→ **ASSIGNMENT**
What you return should be only the lines starting at the one that contains "- Inserire un middleware per la gestione del" and running to the end of the listing, exactly as written, minus any pictures.

::: SOURCE DATA

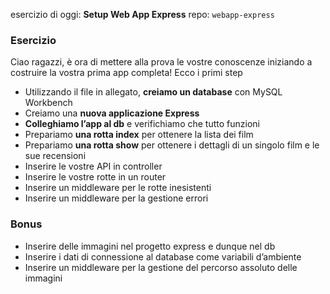 esercizio di oggi: **Setup Web App Express**
repo: `webapp-express`

### Esercizio
Ciao ragazzi, è ora di mettere alla prova le vostre conoscenze iniziando a costruire la vostra prima app completa! Ecco i primi step

- Utilizzando il file in allegato, **creiamo un database** con MySQL Workbench
- Creiamo una **nuova applicazione Express**
- **Colleghiamo l’app al db** e verifichiamo che tutto funzioni
- Prepariamo **una rotta index** per ottenere la lista dei film
- Prepariamo **una rotta show** per ottenere i dettagli di un singolo film e le sue recensioni
- Inserire le vostre API in controller
- Inserire le vostre rotte in un router
- Inserire un middleware per le rotte inesistenti
- Inserire un middleware per la gestione errori

### Bonus
- Inserire delle immagini nel progetto express e dunque nel db
- Inserire i dati di connessione al database come variabili d’ambiente
- Inserire un middleware per la gestione del percorso assoluto delle immagini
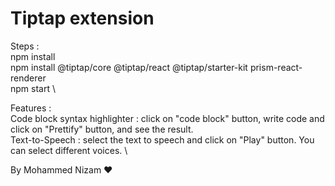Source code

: # Tiptap extension

Steps : \
npm install \
npm install @tiptap/core @tiptap/react @tiptap/starter-kit prism-react-renderer \
npm start \

Features : \
Code block syntax highlighter : click on "code block" button, write code and click on "Prettify" button, and see the result. \
Text-to-Speech : select the text to speech and click on "Play" button. You can select different voices. \

By 
Mohammed Nizam
❤️
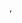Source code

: <!DOCTYPE html>
<html lang="en">,
	<head>
		<!-- Global site tag (gtag.js) - Google Analytics -->
		<script async src="https://www.googletagmanager.com/gtag/js?id=UA-148605332-1"></script>
		<script>
			window.dataLayer = window.dataLayer || [];
			function gtag(){dataLayer.push(arguments);}
			gtag('js', new Date());

			gtag('config', 'UA-148605332-1');
		</script>
		<title> Laura's Nail Polish Collection </title>
	</head>
	<body>
	</body>
</html>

::::::

→ **EXPECTED ANSWER**
- Inserire un middleware per la gestione del percorso assoluto delle immagini
Source code

: # Tiptap extension

Steps : \
npm install \
npm install @tiptap/core @tiptap/react @tiptap/starter-kit prism-react-renderer \
npm start \

Features : \
Code block syntax highlighter : click on "code block" button, write code and click on "Prettify" button, and see the result. \
Text-to-Speech : select the text to speech and click on "Play" button. You can select different voices. \

By 
Mohammed Nizam
❤️
Source code

: <!DOCTYPE html>
<html lang="en">,
	<head>
		<!-- Global site tag (gtag.js) - Google Analytics -->
		<script async src="https://www.googletagmanager.com/gtag/js?id=UA-148605332-1"></script>
		<script>
			window.dataLayer = window.dataLayer || [];
			function gtag(){dataLayer.push(arguments);}
			gtag('js', new Date());

			gtag('config', 'UA-148605332-1');
		</script>
		<title> Laura's Nail Polish Collection </title>
	</head>
	<body>
	</body>
</html>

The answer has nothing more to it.